The Canes (13-12-4) squandered four minutes of power-play time after Nylander’s double minor. They did score on a second-period power play, Justin Williams with the goal, but couldn’t beat Leafs goalie Frederik Andersen again.
“That was a frustrating one,” said Williams, the Canes’ captain. “The commitment from the team that we all have to buy into wasn’t there tonight from everybody.”
After losing the first two games on the road, the Canes beat the Anaheim Ducks 4-1 on Friday and came back to Raleigh to play six of the next seven at home. Maybe get on some kind of a run. That was the Canes’ mindset.

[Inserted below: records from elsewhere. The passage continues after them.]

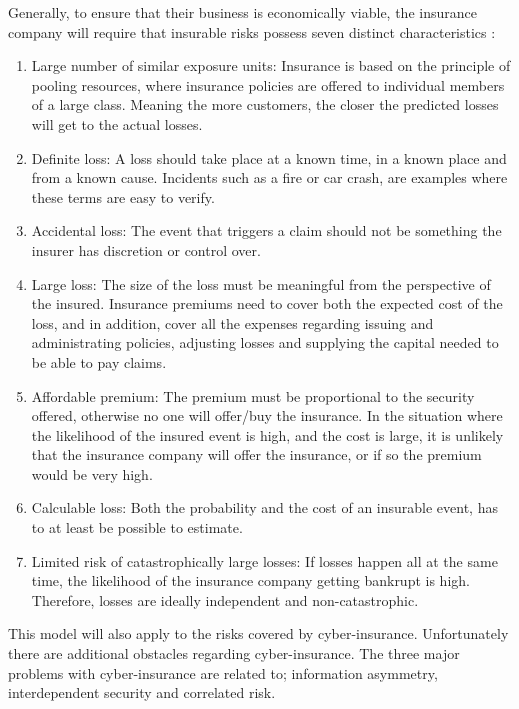 Generally, to ensure that their business is economically viable, the insurance company will require that insurable risks possess seven distinct characteristics \cite{mehr1980principles}: 
   \begin{enumerate}
   \item Large number of similar exposure units: Insurance is based on the principle of pooling resources, where insurance policies are offered to individual members of a large class. Meaning the more customers, the closer the predicted losses will get to the actual losses.
   \item Definite loss: A loss should take place at a known time, in a known place and from a known
    cause. Incidents such as a fire or car crash, are examples where these terms are easy to verify.
   \item Accidental loss: The event that triggers a claim should not be 
   something the insurer has discretion or control over.
   \item Large loss: The size of the loss must be meaningful from the perspective of the insured.
    Insurance premiums need to cover both the expected cost of the loss, and in addition, 
    cover all the expenses regarding issuing and administrating policies, adjusting losses and
     supplying the capital needed to be able to pay claims.
   \item Affordable premium: The premium must be proportional to the security offered, otherwise no one will offer/buy the insurance. In the situation where the likelihood of the insured event is high, and the cost is large, it is unlikely that the insurance company will offer the insurance, or if so the premium would be very high.
   \item Calculable loss: Both the probability and the cost of an insurable event,
    has to at least be possible to estimate. 
   \item Limited risk of catastrophically large losses: If losses happen all at the same time, the likelihood of
    the insurance company getting bankrupt is high. Therefore, losses are ideally independent and non-catastrophic. 
   \end{enumerate}
   
This model will also apply to the risks covered by cyber-insurance. Unfortunately there are additional obstacles regarding cyber-insurance. The three major problems with cyber-insurance are related to; information asymmetry, interdependent security and correlated risk.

“There’s huge urgency,” Williams said. “We’re middling, which is what we’ve done the past few years and it’s not good enough and we need to get a string (of wins) together. I keep saying that.”

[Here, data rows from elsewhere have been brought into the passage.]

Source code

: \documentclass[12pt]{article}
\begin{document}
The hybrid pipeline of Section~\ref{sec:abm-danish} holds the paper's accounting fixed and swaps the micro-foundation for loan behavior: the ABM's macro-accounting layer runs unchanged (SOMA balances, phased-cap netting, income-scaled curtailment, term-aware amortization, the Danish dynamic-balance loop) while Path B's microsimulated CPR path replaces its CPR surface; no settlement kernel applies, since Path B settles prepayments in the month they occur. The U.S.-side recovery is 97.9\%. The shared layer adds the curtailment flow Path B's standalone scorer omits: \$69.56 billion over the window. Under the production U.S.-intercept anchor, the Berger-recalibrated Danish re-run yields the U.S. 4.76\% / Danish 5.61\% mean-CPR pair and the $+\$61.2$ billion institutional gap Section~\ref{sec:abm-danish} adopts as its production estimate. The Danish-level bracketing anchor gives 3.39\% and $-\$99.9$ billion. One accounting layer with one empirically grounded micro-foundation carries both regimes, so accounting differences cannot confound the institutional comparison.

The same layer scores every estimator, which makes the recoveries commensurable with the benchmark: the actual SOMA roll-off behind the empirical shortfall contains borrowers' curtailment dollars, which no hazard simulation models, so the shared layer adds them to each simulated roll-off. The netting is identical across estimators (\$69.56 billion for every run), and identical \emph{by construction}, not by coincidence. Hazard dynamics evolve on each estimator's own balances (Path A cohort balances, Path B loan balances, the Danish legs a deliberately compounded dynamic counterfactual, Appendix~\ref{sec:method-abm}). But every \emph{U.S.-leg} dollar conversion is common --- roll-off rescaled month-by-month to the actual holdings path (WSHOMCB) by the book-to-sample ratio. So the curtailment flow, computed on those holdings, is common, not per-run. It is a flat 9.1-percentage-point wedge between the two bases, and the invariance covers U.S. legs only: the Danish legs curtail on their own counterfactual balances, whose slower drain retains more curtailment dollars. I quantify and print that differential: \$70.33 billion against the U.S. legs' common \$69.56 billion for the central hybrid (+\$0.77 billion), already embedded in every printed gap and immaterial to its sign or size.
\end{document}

The Canes’ best stretch was their 4-0-1 start, when they won four straight after an overtime loss to the New York Islanders in the opener. They have not won more than three in a row since but have had a five-game losing streak (0-4-1).

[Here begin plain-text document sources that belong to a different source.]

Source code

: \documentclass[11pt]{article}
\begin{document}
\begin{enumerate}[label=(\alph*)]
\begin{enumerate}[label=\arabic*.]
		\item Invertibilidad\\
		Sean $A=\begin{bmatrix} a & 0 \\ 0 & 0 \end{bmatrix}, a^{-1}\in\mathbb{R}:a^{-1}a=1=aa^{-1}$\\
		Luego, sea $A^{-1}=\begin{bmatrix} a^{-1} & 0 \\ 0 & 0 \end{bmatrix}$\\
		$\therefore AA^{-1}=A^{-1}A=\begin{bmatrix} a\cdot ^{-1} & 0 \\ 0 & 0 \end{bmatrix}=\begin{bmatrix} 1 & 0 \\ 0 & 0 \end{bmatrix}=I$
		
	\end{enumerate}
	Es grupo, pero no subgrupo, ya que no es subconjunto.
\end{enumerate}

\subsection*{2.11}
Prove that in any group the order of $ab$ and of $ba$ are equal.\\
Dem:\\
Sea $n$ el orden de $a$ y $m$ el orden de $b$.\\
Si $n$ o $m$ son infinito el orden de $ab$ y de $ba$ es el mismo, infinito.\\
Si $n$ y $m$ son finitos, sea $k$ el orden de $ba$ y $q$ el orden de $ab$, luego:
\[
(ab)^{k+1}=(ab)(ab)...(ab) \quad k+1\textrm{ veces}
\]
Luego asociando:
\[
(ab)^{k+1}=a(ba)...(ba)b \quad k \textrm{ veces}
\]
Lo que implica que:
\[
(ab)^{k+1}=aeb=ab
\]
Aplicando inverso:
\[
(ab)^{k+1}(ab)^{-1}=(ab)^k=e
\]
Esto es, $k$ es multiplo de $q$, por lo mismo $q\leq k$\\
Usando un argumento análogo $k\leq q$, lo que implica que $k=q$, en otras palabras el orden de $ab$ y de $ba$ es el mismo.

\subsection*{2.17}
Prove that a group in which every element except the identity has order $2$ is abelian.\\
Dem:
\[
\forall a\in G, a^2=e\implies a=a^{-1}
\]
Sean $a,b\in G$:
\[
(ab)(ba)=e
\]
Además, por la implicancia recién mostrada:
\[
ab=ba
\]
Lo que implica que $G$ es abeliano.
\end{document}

The Canes were two points out of third place and playoff position in the Metropolitan Division after Tuesday’s games, but with two other Metro teams -- the Pittsburgh Penguins and New York Rangers -- ahead of them. Boston and Montreal, both Atlantic Division teams, hold the two wild-card spots.
Tyler Ennis scored for the Leafs in the first, banging in a rebound, and Morgan Rielly scored at 13:51 of the second for a 2-1 lead a little more than a minute after the Williams goal tied it.
The Leafs killed off a Canes power play in the third, then made it 3-1 as Patrick Marleau took a pass from Nylander off the rush and beat goalie Petr Mrazek, who played well much of the game.
“The second goal really deflated us,” Brind’Amour said. “The third one kind of broke our backs. You can feel the bench ... we have trouble scoring right now and they felt like that was it, and obviously it was.”
Center John Tavares, who has tormented the Canes for years, scored his 19th of the season in his 700th career game for a 4-1 lead.
On Rielly’s goal, Canes defenseman Dougie Hamilton was in front of the net and inadvertently knocked the puck past Mrazek on Rielly’s centering pass.
“It was one of those nights where everything goes wrong,” said Hamilton, who had a minus-4 rating.
With the four minutes of power-play time after de Haan was high-sticked, the Canes managed two shots. Too many passes, not enough shots.
“On the power play we were right there and decided to make that extra pass,” Brind’Amour said. “That’s not our game. We’re not built that way.”
The Canes did score on the power play when Sebastian Aho carried the puck to the blue line, then found Williams alone to his left. Williams beat Andersen high to the glove side.
“We needed everyone on-board tonight,” Brind’Amour said. “Everyone needed to play a good game and I don’t think we got that.”